Task:
Check every line of the listing below for "lights", and report how many lines have it, as a number with nothing more.

• • • • •

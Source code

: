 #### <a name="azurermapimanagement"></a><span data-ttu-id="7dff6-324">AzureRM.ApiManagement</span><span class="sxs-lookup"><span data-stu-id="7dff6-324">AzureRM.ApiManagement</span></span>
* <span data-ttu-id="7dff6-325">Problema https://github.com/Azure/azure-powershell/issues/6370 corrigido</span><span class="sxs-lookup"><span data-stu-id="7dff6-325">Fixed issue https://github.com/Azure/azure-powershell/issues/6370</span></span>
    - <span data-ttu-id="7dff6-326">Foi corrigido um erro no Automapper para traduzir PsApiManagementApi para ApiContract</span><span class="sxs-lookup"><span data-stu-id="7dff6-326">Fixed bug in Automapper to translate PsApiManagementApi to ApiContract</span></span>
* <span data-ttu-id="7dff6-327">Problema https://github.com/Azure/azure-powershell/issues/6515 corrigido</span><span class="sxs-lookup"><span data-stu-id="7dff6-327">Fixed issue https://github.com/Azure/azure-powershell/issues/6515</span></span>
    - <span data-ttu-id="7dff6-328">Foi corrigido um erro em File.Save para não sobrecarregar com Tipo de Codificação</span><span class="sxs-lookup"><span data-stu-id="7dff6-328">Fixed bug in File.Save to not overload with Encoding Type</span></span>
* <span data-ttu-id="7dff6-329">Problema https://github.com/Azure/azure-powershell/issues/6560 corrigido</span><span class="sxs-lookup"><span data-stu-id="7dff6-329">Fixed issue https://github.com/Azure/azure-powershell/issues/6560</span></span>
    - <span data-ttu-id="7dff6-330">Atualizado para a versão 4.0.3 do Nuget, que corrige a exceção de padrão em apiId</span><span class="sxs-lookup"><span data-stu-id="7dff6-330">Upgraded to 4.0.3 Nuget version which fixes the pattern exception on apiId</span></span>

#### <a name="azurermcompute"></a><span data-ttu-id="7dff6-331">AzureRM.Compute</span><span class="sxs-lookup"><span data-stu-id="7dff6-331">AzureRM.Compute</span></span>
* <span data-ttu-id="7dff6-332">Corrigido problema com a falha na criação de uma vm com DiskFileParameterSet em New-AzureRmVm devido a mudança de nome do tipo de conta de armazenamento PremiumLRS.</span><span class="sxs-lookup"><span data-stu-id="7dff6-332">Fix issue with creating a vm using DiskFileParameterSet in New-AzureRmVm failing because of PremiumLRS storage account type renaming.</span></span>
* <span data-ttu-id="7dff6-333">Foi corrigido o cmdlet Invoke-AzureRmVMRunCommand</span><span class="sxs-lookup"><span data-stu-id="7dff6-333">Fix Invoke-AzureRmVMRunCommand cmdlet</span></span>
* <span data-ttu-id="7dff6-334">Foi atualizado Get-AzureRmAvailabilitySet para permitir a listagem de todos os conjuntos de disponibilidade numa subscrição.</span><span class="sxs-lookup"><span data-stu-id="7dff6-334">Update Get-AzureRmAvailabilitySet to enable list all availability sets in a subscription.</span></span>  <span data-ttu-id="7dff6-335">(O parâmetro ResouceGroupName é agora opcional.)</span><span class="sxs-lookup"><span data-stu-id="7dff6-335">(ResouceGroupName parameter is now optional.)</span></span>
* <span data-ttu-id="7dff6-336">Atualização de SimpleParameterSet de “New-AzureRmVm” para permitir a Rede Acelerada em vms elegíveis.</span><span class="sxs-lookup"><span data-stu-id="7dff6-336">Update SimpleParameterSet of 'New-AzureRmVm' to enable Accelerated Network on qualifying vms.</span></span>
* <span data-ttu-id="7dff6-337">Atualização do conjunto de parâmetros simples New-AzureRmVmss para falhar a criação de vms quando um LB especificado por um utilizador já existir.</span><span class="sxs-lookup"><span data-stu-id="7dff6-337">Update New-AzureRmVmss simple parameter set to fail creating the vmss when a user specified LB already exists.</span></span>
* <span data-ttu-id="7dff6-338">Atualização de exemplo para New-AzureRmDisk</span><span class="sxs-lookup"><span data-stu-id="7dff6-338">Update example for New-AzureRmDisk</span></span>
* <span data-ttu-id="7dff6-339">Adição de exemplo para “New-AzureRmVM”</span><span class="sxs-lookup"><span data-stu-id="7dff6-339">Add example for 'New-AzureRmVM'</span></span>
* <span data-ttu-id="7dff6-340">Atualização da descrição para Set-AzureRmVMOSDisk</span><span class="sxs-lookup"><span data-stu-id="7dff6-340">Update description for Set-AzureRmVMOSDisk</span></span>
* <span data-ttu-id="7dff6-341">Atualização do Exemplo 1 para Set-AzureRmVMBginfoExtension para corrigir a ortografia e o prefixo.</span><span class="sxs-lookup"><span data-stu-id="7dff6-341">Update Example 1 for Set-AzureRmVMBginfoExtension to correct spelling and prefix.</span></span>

• • • • •

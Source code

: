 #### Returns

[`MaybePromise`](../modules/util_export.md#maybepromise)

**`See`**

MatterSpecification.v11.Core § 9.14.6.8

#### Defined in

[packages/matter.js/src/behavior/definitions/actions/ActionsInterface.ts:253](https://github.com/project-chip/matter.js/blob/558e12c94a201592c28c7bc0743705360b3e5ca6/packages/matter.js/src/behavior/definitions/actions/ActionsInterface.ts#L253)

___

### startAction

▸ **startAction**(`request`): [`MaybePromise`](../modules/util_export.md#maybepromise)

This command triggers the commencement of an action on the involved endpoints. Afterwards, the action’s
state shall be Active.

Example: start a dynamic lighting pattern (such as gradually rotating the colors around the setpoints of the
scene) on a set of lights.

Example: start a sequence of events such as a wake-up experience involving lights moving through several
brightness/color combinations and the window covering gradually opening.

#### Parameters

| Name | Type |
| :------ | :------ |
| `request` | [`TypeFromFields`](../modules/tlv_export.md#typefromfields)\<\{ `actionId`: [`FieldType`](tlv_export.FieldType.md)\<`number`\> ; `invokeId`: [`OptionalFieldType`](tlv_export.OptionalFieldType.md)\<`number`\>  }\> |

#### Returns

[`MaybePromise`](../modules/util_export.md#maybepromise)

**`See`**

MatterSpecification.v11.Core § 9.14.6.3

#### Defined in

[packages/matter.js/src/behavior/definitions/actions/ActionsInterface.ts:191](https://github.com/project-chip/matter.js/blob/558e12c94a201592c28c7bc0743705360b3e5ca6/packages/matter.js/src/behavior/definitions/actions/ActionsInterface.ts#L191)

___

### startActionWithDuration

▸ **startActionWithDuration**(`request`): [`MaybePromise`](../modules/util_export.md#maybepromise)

• • • • •

Solution to this problem:
2